We shall be ready to believe that this was part of the great body of proof which was in the Apostle's mind, when pointing to the Gospel with which this Epistle was associated, he wrote of this human but most convincing testimony—"if we receive," as assuredly we do, "the witness of men"—of evangelists among the number.

II.

Too often such discussions as these end unpractically enough. Too often

"When the critic has done his best,
The pearl of price at reason's test
On the Professor's lecture table
Lies, dust and ashes levigable."

But, after all, we may well ask: can we afford to dispense with this well-balanced probability? Is it well for us to face life and death without taking it, in some form, into the account?

Now at the present moment, it may safely be said that, for the best and noblest intellects imbued with the modern philosophy, as for the best and noblest of old who were imbued with the ancient philosophy, external to Christian revelation, immortality is still, as before, a fair chance, a beautiful "perhaps," a splendid possibility. Evolutionism is growing and maturing somewhere another Butler, who will write in another, and possibly more satisfying chapter, than that least convincing of any in the Analogy—"of a Future State."

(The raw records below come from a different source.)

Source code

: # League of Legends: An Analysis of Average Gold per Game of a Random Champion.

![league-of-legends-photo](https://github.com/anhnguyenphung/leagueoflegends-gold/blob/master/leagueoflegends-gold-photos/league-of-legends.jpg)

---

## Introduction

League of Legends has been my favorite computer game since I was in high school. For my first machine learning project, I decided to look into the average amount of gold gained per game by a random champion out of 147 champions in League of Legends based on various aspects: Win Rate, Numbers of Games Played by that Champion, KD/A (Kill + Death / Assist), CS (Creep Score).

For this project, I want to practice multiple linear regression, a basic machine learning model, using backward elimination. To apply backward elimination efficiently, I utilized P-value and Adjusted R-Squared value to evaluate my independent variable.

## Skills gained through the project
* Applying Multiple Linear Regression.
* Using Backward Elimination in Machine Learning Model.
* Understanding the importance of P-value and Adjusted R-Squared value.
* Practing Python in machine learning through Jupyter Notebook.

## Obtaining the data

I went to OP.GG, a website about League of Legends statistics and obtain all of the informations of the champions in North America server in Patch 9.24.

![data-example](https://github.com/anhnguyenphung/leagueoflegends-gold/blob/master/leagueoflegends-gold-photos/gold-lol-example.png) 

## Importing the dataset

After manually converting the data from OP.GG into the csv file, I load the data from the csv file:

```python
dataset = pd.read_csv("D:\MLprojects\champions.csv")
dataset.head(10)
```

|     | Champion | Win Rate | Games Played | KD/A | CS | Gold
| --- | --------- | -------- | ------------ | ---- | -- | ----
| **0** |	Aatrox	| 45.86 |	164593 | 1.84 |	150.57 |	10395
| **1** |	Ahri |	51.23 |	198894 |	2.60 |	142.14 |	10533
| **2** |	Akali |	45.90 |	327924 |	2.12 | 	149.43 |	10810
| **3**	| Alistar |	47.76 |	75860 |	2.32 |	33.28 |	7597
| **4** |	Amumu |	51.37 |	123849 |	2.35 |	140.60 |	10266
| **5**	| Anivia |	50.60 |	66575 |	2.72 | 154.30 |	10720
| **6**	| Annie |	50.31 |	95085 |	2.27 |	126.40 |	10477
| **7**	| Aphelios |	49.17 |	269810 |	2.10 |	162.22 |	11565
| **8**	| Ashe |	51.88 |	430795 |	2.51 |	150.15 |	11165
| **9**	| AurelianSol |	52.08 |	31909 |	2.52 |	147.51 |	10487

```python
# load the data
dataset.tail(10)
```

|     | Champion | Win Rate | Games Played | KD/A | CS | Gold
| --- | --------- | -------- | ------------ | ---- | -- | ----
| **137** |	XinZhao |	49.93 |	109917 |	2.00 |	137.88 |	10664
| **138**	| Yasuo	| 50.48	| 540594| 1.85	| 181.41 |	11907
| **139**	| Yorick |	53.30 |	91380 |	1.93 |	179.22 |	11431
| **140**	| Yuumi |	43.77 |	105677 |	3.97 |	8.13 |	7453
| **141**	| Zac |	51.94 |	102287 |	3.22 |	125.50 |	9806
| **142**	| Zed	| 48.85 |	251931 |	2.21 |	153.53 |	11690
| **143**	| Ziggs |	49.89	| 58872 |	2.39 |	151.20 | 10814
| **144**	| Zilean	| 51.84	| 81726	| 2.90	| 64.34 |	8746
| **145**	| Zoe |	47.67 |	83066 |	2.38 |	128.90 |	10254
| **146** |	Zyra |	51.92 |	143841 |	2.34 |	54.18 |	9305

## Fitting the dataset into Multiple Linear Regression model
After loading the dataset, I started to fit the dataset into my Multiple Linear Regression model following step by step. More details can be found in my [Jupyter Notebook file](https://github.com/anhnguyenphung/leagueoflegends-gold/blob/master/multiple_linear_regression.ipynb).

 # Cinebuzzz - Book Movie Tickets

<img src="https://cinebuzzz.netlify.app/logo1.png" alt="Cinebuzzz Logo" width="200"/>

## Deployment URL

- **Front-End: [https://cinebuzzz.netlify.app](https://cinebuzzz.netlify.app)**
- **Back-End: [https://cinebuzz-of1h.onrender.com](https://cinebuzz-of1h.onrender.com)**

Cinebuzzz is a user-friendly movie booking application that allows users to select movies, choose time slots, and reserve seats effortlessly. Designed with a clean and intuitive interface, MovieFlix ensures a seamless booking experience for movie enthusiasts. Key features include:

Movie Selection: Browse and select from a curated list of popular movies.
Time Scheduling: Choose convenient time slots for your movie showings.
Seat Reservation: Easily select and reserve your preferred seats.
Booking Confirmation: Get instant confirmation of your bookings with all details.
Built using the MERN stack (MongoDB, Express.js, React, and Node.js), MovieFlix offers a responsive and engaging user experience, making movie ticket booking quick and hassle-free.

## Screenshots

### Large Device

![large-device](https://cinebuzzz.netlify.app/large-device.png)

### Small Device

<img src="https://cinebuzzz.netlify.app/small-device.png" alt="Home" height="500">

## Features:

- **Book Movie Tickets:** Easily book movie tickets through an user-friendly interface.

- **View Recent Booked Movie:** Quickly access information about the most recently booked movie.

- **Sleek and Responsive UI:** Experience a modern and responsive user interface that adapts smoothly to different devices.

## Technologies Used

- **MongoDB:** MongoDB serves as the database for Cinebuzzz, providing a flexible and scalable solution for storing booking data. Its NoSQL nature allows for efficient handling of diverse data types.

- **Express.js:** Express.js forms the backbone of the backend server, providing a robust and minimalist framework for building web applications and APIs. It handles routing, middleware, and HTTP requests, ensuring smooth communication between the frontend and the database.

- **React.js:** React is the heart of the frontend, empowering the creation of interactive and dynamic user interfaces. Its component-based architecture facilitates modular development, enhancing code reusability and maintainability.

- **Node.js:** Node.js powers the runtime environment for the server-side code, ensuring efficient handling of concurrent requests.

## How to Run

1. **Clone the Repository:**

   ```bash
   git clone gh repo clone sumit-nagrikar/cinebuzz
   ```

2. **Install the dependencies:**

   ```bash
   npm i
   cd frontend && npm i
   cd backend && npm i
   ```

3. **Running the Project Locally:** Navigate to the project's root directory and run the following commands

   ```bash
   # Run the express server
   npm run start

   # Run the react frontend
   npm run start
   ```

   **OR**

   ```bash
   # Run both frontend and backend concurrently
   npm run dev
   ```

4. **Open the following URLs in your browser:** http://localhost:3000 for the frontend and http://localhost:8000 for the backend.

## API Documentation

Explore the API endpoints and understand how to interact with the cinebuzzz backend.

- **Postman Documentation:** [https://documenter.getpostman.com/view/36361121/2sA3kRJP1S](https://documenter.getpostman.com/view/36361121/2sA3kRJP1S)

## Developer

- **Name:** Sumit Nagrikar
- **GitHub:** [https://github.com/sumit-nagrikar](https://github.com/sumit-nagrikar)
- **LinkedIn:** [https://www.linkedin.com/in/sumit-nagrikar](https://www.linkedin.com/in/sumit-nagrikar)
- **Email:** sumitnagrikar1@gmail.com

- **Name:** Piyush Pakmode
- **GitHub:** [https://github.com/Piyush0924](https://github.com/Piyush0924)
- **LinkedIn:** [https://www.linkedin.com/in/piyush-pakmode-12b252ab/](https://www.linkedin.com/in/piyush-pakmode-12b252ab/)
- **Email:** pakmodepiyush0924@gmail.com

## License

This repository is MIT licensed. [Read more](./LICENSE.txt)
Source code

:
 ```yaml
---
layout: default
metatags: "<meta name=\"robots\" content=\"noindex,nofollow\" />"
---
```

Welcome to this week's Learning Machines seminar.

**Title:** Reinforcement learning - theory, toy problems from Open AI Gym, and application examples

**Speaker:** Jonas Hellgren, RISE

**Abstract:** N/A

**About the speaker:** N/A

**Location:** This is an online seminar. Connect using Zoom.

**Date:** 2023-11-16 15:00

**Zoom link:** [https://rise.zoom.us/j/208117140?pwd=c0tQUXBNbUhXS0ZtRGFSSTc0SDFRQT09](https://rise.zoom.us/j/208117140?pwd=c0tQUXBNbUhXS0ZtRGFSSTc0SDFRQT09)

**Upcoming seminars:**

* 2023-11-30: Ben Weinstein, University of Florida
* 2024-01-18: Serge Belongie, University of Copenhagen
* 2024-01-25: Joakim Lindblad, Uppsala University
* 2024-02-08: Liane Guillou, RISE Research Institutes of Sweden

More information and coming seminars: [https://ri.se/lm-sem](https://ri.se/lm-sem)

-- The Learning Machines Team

What has Darwinism to say on the matter?

Much. Natural selection seems to be a pitiless worker; its instrument is death. But, when we broaden our survey, the sum-total of the result is everywhere advance—what is mainly worthy of notice, in man the advance of goodness and virtue. For of goodness, as of freedom,

"The battle once begun
Though baffled oft, is always won."

Humanity has had to travel thousands of miles, inch by inch, towards the light. We have made such progress that we can see that in time, relatively short, we shall be in noonday. After long ages of strife, of victory for hard hearts and strong sinews, goodness begins to wipe away the sweat of agony from her brow; and will stand, sweet, smiling, triumphant in the world. A gracious life is free for man; generation after generation a softer ideal stands before us, and we can conceive a day when "the meek shall inherit the earth." Do not say that evolution, if proved à outrance, brutalises man. Far from it. It lifts him from below out of the brute creation. What theology calls original sin, modern philosophy the brute inheritance—the ape, and the goat, and the tiger—is dying out of man. The perfecting of human nature and of human society stands out as the goal of creation. In a sense, all creation waits for the manifestation of the sons of God. Nor need the true Darwinian necessarily fear materialism. "Livers secrete bile—brains secrete thought," is smart and plausible, but it is shallow. Brain and thought are, no doubt, connected—but the connection is of simultaneousness, of two things in concordance indeed, but not related as cause and effect. If cerebral physiology speaks of annihilation when the brain is destroyed, she speaks ignorantly and without a brief.